New York Gov. Kathy Hochul faced the first test of her ability to manage a disaster Thursday amid the deadly and paralyzing flooding caused by the remnants of Hurricane Ida, as Hochul toured the damage with local officials and pledged to make addressing the growing threat of extreme weather a priority.
The new governor, who stepped into her role less than two weeks ago after Andrew Cuomo resigned, declared a state of emergency early Thursday morning, and New York City issued a flash flood emergency for the first time in its history. Several inches of rain fell per hour, causing heavy flooding that brought railways and the New York City subway service to a standstill and left many unable to reach their destinations.
Hochul called the massive flooding overnight in the state and New York City, caused by the remnants of Hurricane Ida, “one for the record books” and “absolutely stunning on a scale.”

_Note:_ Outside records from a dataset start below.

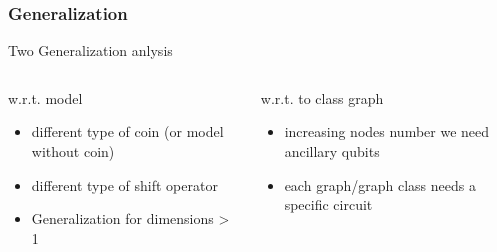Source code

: \documentclass{beamer}
\begin{document}
\begin{frame}
    \frametitle{Generalization}
    Two Generalization anlysis
    \begin{columns}[T]
        \begin{column}{.5\textwidth}
            \begin{block}{w.r.t. model}
                \begin{itemize}
                    \item different type of coin (or model without coin)
                    \item different type of shift operator
                    \item Generalization for dimensions > 1
                \end{itemize}
            \end{block}
        \end{column}
        \begin{column}{.5\textwidth}
            \begin{block}{w.r.t. to class graph}
                \begin{itemize}
                    \item increasing nodes number we need ancillary qubits
                    \item each graph/graph class needs a specific circuit 
                \end{itemize}
            \end{block}
        \end{column}
    \end{columns}
    
\end{frame}
\end{document}
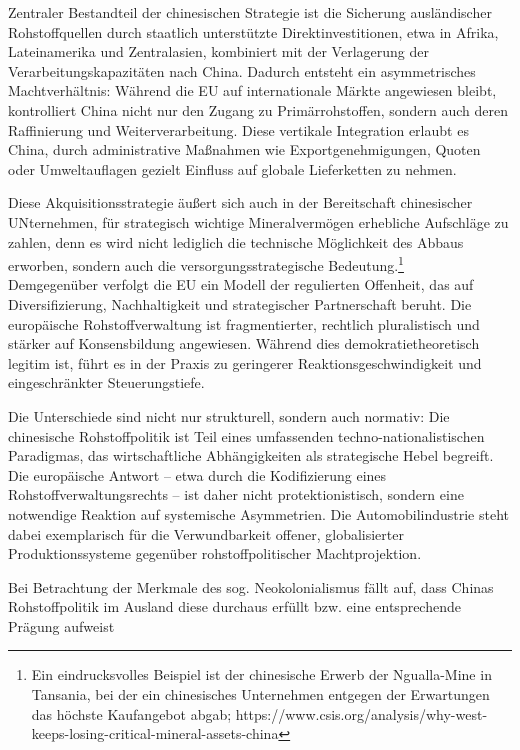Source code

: \documentclass[12pt,a4paper,oneside]{book} %
\begin{document}
{Zentraler Bestandteil der chinesischen Strategie ist die Sicherung ausländischer Rohstoffquellen durch staatlich unterstützte Direktinvestitionen, etwa in Afrika, Lateinamerika und Zentralasien, kombiniert mit der Verlagerung der Verarbeitungskapazitäten nach China. Dadurch entsteht ein asymmetrisches Machtverhältnis: Während die EU auf internationale Märkte angewiesen bleibt, kontrolliert China nicht nur den Zugang zu Primärrohstoffen, sondern auch deren Raffinierung und Weiterverarbeitung. Diese vertikale Integration erlaubt es China, durch administrative Maßnahmen wie Exportgenehmigungen, Quoten oder Umweltauflagen gezielt Einfluss auf globale Lieferketten zu nehmen.

Diese Akquisitionsstrategie äußert sich auch in der Bereitschaft chinesischer UNternehmen, für strategisch wichtige Mineralvermögen erhebliche Aufschläge zu zahlen, denn es wird nicht lediglich die technische Möglichkeit des Abbaus erworben, sondern auch die versorgungsstrategische Bedeutung.\footnote{Ein eindrucksvolles Beispiel ist der chinesische Erwerb der Ngualla-Mine in Tansania, bei der ein chinesisches Unternehmen entgegen der Erwartungen das höchste Kaufangebot abgab; https://www.csis.org/analysis/why-west-keeps-losing-critical-mineral-assets-china }
\\
Demgegenüber verfolgt die EU ein Modell der regulierten Offenheit, das auf Diversifizierung, Nachhaltigkeit und strategischer Partnerschaft beruht. Die europäische Rohstoffverwaltung ist fragmentierter, rechtlich pluralistisch und stärker auf Konsensbildung angewiesen. Während dies demokratietheoretisch legitim ist, führt es in der Praxis zu geringerer Reaktionsgeschwindigkeit und eingeschränkter Steuerungstiefe.

Die Unterschiede sind nicht nur strukturell, sondern auch normativ: Die chinesische Rohstoffpolitik ist Teil eines umfassenden techno-nationalistischen Paradigmas, das wirtschaftliche Abhängigkeiten als strategische Hebel begreift. Die europäische Antwort – etwa durch die Kodifizierung eines Rohstoffverwaltungsrechts – ist daher nicht protektionistisch, sondern eine notwendige Reaktion auf systemische Asymmetrien. Die Automobilindustrie steht dabei exemplarisch für die Verwundbarkeit offener, globalisierter Produktionssysteme gegenüber rohstoffpolitischer Machtprojektion.

Bei Betrachtung der Merkmale des sog. Neokolonialismus fällt auf, dass Chinas Rohstoffpolitik im Ausland diese durchaus erfüllt bzw. eine entsprechende Prägung aufweist

}
\end{document}
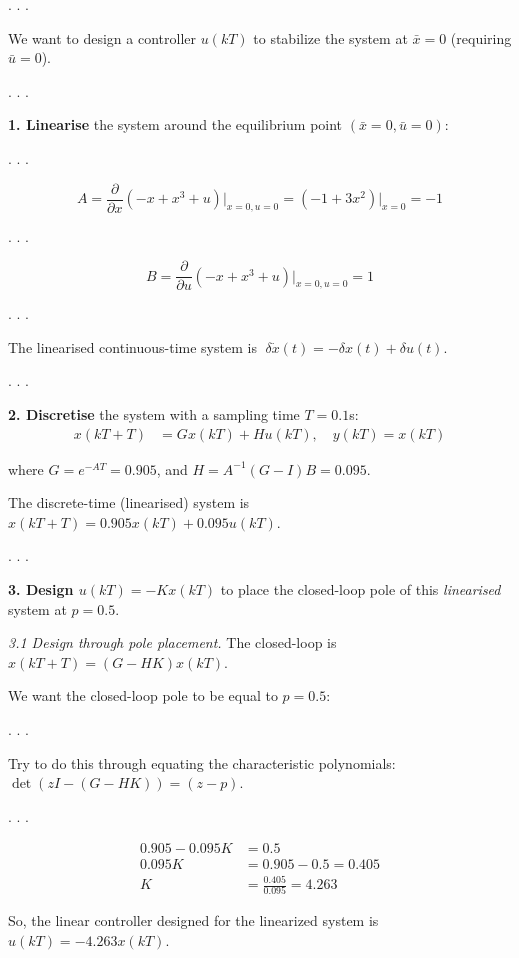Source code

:\documentclass[
  letterpaper,
  DIV=11,
  numbers=noendperiod,
  oneside]{scrartcl}
\begin{document}
. . .

We want to design a controller \(u(kT)\) to stabilize the system at
\(\bar x = 0\) (requiring \(\bar u = 0\)).

. . .

\textbf{1. Linearise} the system around the equilibrium point
\((\bar x=0, \bar u=0)\):

. . .

\[ 
A = \frac{\partial}{\partial x}(-x + x^3 + u) \Big|_{x=0, u=0} = (-1 + 3x^2)\Big|_{x=0} = -1 
\]

. . .

\[ 
B = \frac{\partial}{\partial u}(-x + x^3 + u) \Big|_{x=0, u=0} = 1
\]

. . .

The linearised continuous-time system is
\(\;\boxed{\delta\dot{x}(t) = -\delta x(t) + \delta u(t)}\).

. . .

\textbf{2. Discretise} the system with a sampling time \(T=0.1\)s: \[
\begin{align*} x(kT+T) &= Gx(kT) + Hu(kT), \quad y(kT) = x(kT) \end{align*}
\]

where \(G = e^{-AT} = 0.905\), and \(H = A^{-1}(G-I)B = 0.095\).

The discrete-time (linearised) system is
\(\boxed{x(kT+T) = 0.905x(kT) + 0.095u(kT)}\).

. . .

\textbf{3. Design \(u(kT) = -K x(kT)\)} to place the closed-loop pole of
this \emph{linearised} system at \(p = 0.5\).

\emph{3.1 Design through pole placement.} The closed-loop is
\(x(kT+T) = (G - H K) x(kT)\).

We want the closed-loop pole to be equal to \(p=0.5\):

. . .

Try to do this through equating the characteristic polynomials:
\(\det(zI - (G-HK)) = (z-p)\).

. . .

\[
\begin{align*} 0.905 - 0.095 K &= 0.5 \\ 0.095 K &= 0.905 - 0.5 = 0.405 \\ K &= \frac{0.405}{0.095} = 4.263 \end{align*}
\]

So, the linear controller designed for the linearized system is
\(\boxed{u(kT) = -4.263 x(kT)}\).
\end{document}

“Unprecedented is almost an understatement,” she said on CNN.
At the same time, Hochul and other Democrats offered dire warnings that the rainfall that has battered the city in recent days is a sign of the growing threat that climate change poses — identifying the need to address infrastructure challenges as a priority for the state.
To underscore the accelerating threat of extreme weather, Hochul told reporters Thursday morning that the storm broke a record for rainfall in New York City that had been set just one week earlier.
“That says to me that there are no more cataclysmic, unforeseeable events. We need to foresee these in advance, and be prepared,” Hochul said.
“We have no choice, my friends. The future we spoke about in dire terms — that future is now, it’s happening. We’re losing life, lives; we’re losing property and we cannot continue on this path,” she said.
The hurricanes, tornados, floods and wildfires that have battered the nation in recent days led Democrats to issue new calls for drastic action to address the increasing frequency of extreme weather caused by global warming.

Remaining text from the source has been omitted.